Boa parte dessas dificuldades acabam desaguando em ações na Justiça – e, por consequência, em atendimentos nos Núcleos de Prática Jurídica (NPJ) da Unit. A coordenadora relata que muitas “mães desesperadas” recorrem ao Núcleo pela falta de reconhecimento dos filhos pelos parceiros ou genitores. Principalmente quando eles não querem assumir a paternidade ou quando há desacordo em relação ao pagamento da pensão alimentícia. “Muitas vezes, são filhos reconhecidos que o genitor simplesmente não quer pagar. E às vezes só paga judicialmente, mas muitas vezes é pensão que não vai suprir as necessidades daquela criança ou adolescente e não vai diminuir em nada a sobrecarga. Porque muitos vão dar uma mísera contribuição formal, mas o abandono no aspecto afetivo e educacional permanece”, aponta a professora.
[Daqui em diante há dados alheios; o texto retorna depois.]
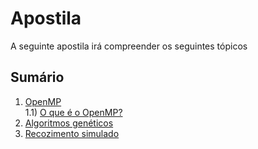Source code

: # Apostila

A seguinte apostila irá compreender os seguintes tópicos

## Sumário
1) <a href="#">OpenMP</a><br>
  1.1) <a href="#">O que é o OpenMP?</a><br>
2) <a href="#">Algoritmos genéticos</a>
3) <a href="#">Recozimento simulado</a>
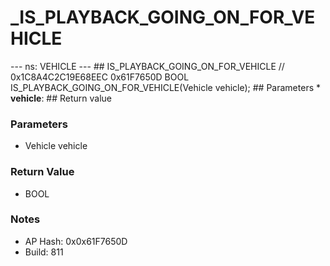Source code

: # _IS_PLAYBACK_GOING_ON_FOR_VEHICLE

--- ns: VEHICLE --- ## IS_PLAYBACK_GOING_ON_FOR_VEHICLE  // 0x1C8A4C2C19E68EEC 0x61F7650D BOOL IS_PLAYBACK_GOING_ON_FOR_VEHICLE(Vehicle vehicle);   ## Parameters * **vehicle**:  ## Return value

### Parameters
* Vehicle vehicle

### Return Value
* BOOL

### Notes
* AP Hash: 0x0x61F7650D
* Build: 811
Esta realidade mostra ainda que as “mães-solo” não encontram apoio e nem acolhimento da sociedade, que retribui esse esforço com preconceitos e prejulgamentos. De acordo com Tatiana, esse preconceito aparece em forma de piadas e comentários maldosos, como “dar o golpe da barriga”, “querer viver de pensão”, ou “gastar a comida dos filhos com as unhas”. “Eu tenho muita raiva disso. Como se os alimentos da filha fossem obrigação e como se a mãe não pudesse sair, não pudesse gastar, até porque o dinheiro dos alimentos não dá pra sustentar uma criança”, desabafa, pontuando que muitos mitos ainda precisam ser quebrados. “Uma criança não vive só de comida, ela usa água, luz, ela usa internet, ela se transporta. Então, a gente fala de alimentos, mas a prestação alimentícia, ela não é só comida, porque a criança veste, calça”, elenca.
Atendimentos às mães
O atendimento do NPJ/Unit às mães que enfrentam problemas com o reconhecimento de paternidade é realizado em parceria com a Defensoria Pública Estadual (DPPE) e o Tribunal de Justiça de Pernambuco (TJPE). A partir de um agendamento, são marcadas reuniões de conciliação para que as partes fechem um acordo. Caso não haja esse acordo, a questão é transformada em ação judicial, na qual os participantes do projeto prestam apoio às mães, através de exames de DNA, levantamento de dados alimentares e liminares de alimentos. “A gente tem conseguido ajudar muitas mães. Conseguimos várias liminares na pandemia, várias de alimentos, inclusive de gente que tinha sido demitida e que queria sonegar as verbas rescisórias dos filhos”, disse Tatiana.
Em Recife, esses atendimentos podem ser feitos através do whatsapp (81) 99320-9506. Os mesmos serviços também são prestados pelos NPJs de Maceió (AL) e de Sergipe (Aracaju, Estância, Itabaiana e Propriá), igualmente em parceria com as Defensorias Públicas e Tribunais de Justiça dos respectivos estados.